• _WHAT THE TASK ASKS_
For this exercise, reproduce each entry below exactly, excluding pictures.
DATA SHOWN: Begin
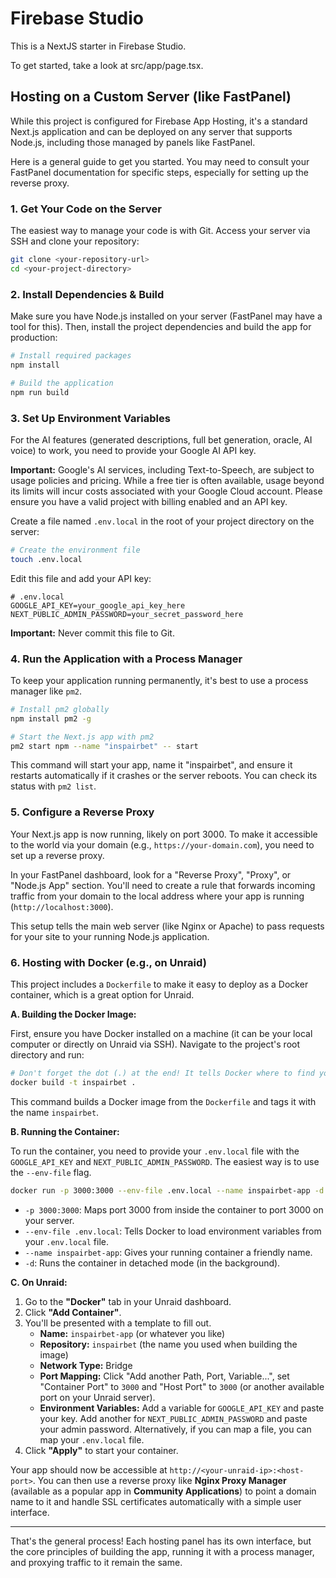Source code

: # Firebase Studio

This is a NextJS starter in Firebase Studio.

To get started, take a look at src/app/page.tsx.

## Hosting on a Custom Server (like FastPanel)

While this project is configured for Firebase App Hosting, it's a standard Next.js application and can be deployed on any server that supports Node.js, including those managed by panels like FastPanel.

Here is a general guide to get you started. You may need to consult your FastPanel documentation for specific steps, especially for setting up the reverse proxy.

### 1. Get Your Code on the Server

The easiest way to manage your code is with Git. Access your server via SSH and clone your repository:

```bash
git clone <your-repository-url>
cd <your-project-directory>
```

### 2. Install Dependencies & Build

Make sure you have Node.js installed on your server (FastPanel may have a tool for this). Then, install the project dependencies and build the app for production:

```bash
# Install required packages
npm install

# Build the application
npm run build
```

### 3. Set Up Environment Variables

For the AI features (generated descriptions, full bet generation, oracle, AI voice) to work, you need to provide your Google AI API key.

**Important:** Google's AI services, including Text-to-Speech, are subject to usage policies and pricing. While a free tier is often available, usage beyond its limits will incur costs associated with your Google Cloud account. Please ensure you have a valid project with billing enabled and an API key.

Create a file named `.env.local` in the root of your project directory on the server:

```bash
# Create the environment file
touch .env.local
```

Edit this file and add your API key:

```
# .env.local
GOOGLE_API_KEY=your_google_api_key_here
NEXT_PUBLIC_ADMIN_PASSWORD=your_secret_password_here
```
**Important:** Never commit this file to Git.

### 4. Run the Application with a Process Manager

To keep your application running permanently, it's best to use a process manager like `pm2`.

```bash
# Install pm2 globally
npm install pm2 -g

# Start the Next.js app with pm2
pm2 start npm --name "inspairbet" -- start
```

This command will start your app, name it "inspairbet", and ensure it restarts automatically if it crashes or the server reboots. You can check its status with `pm2 list`.

### 5. Configure a Reverse Proxy

Your Next.js app is now running, likely on port 3000. To make it accessible to the world via your domain (e.g., `https://your-domain.com`), you need to set up a reverse proxy.

In your FastPanel dashboard, look for a "Reverse Proxy", "Proxy", or "Node.js App" section. You'll need to create a rule that forwards incoming traffic from your domain to the local address where your app is running (`http://localhost:3000`).

This setup tells the main web server (like Nginx or Apache) to pass requests for your site to your running Node.js application.

### 6. Hosting with Docker (e.g., on Unraid)

This project includes a `Dockerfile` to make it easy to deploy as a Docker container, which is a great option for Unraid.

**A. Building the Docker Image:**

First, ensure you have Docker installed on a machine (it can be your local computer or directly on Unraid via SSH). Navigate to the project's root directory and run:

```bash
# Don't forget the dot (.) at the end! It tells Docker where to find your files.
docker build -t inspairbet .
```

This command builds a Docker image from the `Dockerfile` and tags it with the name `inspairbet`.

**B. Running the Container:**

To run the container, you need to provide your `.env.local` file with the `GOOGLE_API_KEY` and `NEXT_PUBLIC_ADMIN_PASSWORD`. The easiest way is to use the `--env-file` flag.

```bash
docker run -p 3000:3000 --env-file .env.local --name inspairbet-app -d inspairbet
```

*   `-p 3000:3000`: Maps port 3000 from inside the container to port 3000 on your server.
*   `--env-file .env.local`: Tells Docker to load environment variables from your `.env.local` file.
*   `--name inspairbet-app`: Gives your running container a friendly name.
*   `-d`: Runs the container in detached mode (in the background).

**C. On Unraid:**

1.  Go to the **"Docker"** tab in your Unraid dashboard.
2.  Click **"Add Container"**.
3.  You'll be presented with a template to fill out.
    *   **Name:** `inspairbet-app` (or whatever you like)
    *   **Repository:** `inspairbet` (the name you used when building the image)
    *   **Network Type:** Bridge
    *   **Port Mapping:** Click "Add another Path, Port, Variable...", set "Container Port" to `3000` and "Host Port" to `3000` (or another available port on your Unraid server).
    *   **Environment Variables:** Add a variable for `GOOGLE_API_KEY` and paste your key. Add another for `NEXT_PUBLIC_ADMIN_PASSWORD` and paste your admin password. Alternatively, if you can map a file, you can map your `.env.local` file.
4.  Click **"Apply"** to start your container.

Your app should now be accessible at `http://<your-unraid-ip>:<host-port>`. You can then use a reverse proxy like **Nginx Proxy Manager** (available as a popular app in **Community Applications**) to point a domain name to it and handle SSL certificates automatically with a simple user interface.

---

That's the general process! Each hosting panel has its own interface, but the core principles of building the app, running it with a process manager, and proxying traffic to it remain the same.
DATA SHOWN: End
• _WRITTEN ANSWER_
Source code

: # Firebase Studio

This is a NextJS starter in Firebase Studio.

To get started, take a look at src/app/page.tsx.

## Hosting on a Custom Server (like FastPanel)

While this project is configured for Firebase App Hosting, it's a standard Next.js application and can be deployed on any server that supports Node.js, including those managed by panels like FastPanel.

Here is a general guide to get you started. You may need to consult your FastPanel documentation for specific steps, especially for setting up the reverse proxy.

### 1. Get Your Code on the Server

The easiest way to manage your code is with Git. Access your server via SSH and clone your repository:

```bash
git clone <your-repository-url>
cd <your-project-directory>
```

### 2. Install Dependencies & Build

Make sure you have Node.js installed on your server (FastPanel may have a tool for this). Then, install the project dependencies and build the app for production:

```bash
# Install required packages
npm install

# Build the application
npm run build
```

### 3. Set Up Environment Variables

For the AI features (generated descriptions, full bet generation, oracle, AI voice) to work, you need to provide your Google AI API key.

**Important:** Google's AI services, including Text-to-Speech, are subject to usage policies and pricing. While a free tier is often available, usage beyond its limits will incur costs associated with your Google Cloud account. Please ensure you have a valid project with billing enabled and an API key.

Create a file named `.env.local` in the root of your project directory on the server:

```bash
# Create the environment file
touch .env.local
```

Edit this file and add your API key:

```
# .env.local
GOOGLE_API_KEY=your_google_api_key_here
NEXT_PUBLIC_ADMIN_PASSWORD=your_secret_password_here
```
**Important:** Never commit this file to Git.

### 4. Run the Application with a Process Manager

To keep your application running permanently, it's best to use a process manager like `pm2`.

```bash
# Install pm2 globally
npm install pm2 -g

# Start the Next.js app with pm2
pm2 start npm --name "inspairbet" -- start
```

This command will start your app, name it "inspairbet", and ensure it restarts automatically if it crashes or the server reboots. You can check its status with `pm2 list`.

### 5. Configure a Reverse Proxy

Your Next.js app is now running, likely on port 3000. To make it accessible to the world via your domain (e.g., `https://your-domain.com`), you need to set up a reverse proxy.

In your FastPanel dashboard, look for a "Reverse Proxy", "Proxy", or "Node.js App" section. You'll need to create a rule that forwards incoming traffic from your domain to the local address where your app is running (`http://localhost:3000`).

This setup tells the main web server (like Nginx or Apache) to pass requests for your site to your running Node.js application.

### 6. Hosting with Docker (e.g., on Unraid)

This project includes a `Dockerfile` to make it easy to deploy as a Docker container, which is a great option for Unraid.

**A. Building the Docker Image:**

First, ensure you have Docker installed on a machine (it can be your local computer or directly on Unraid via SSH). Navigate to the project's root directory and run:

```bash
# Don't forget the dot (.) at the end! It tells Docker where to find your files.
docker build -t inspairbet .
```

This command builds a Docker image from the `Dockerfile` and tags it with the name `inspairbet`.

**B. Running the Container:**

To run the container, you need to provide your `.env.local` file with the `GOOGLE_API_KEY` and `NEXT_PUBLIC_ADMIN_PASSWORD`. The easiest way is to use the `--env-file` flag.

```bash
docker run -p 3000:3000 --env-file .env.local --name inspairbet-app -d inspairbet
```

*   `-p 3000:3000`: Maps port 3000 from inside the container to port 3000 on your server.
*   `--env-file .env.local`: Tells Docker to load environment variables from your `.env.local` file.
*   `--name inspairbet-app`: Gives your running container a friendly name.
*   `-d`: Runs the container in detached mode (in the background).

**C. On Unraid:**

1.  Go to the **"Docker"** tab in your Unraid dashboard.
2.  Click **"Add Container"**.
3.  You'll be presented with a template to fill out.
    *   **Name:** `inspairbet-app` (or whatever you like)
    *   **Repository:** `inspairbet` (the name you used when building the image)
    *   **Network Type:** Bridge
    *   **Port Mapping:** Click "Add another Path, Port, Variable...", set "Container Port" to `3000` and "Host Port" to `3000` (or another available port on your Unraid server).
    *   **Environment Variables:** Add a variable for `GOOGLE_API_KEY` and paste your key. Add another for `NEXT_PUBLIC_ADMIN_PASSWORD` and paste your admin password. Alternatively, if you can map a file, you can map your `.env.local` file.
4.  Click **"Apply"** to start your container.

Your app should now be accessible at `http://<your-unraid-ip>:<host-port>`. You can then use a reverse proxy like **Nginx Proxy Manager** (available as a popular app in **Community Applications**) to point a domain name to it and handle SSL certificates automatically with a simple user interface.

---

That's the general process! Each hosting panel has its own interface, but the core principles of building the app, running it with a process manager, and proxying traffic to it remain the same.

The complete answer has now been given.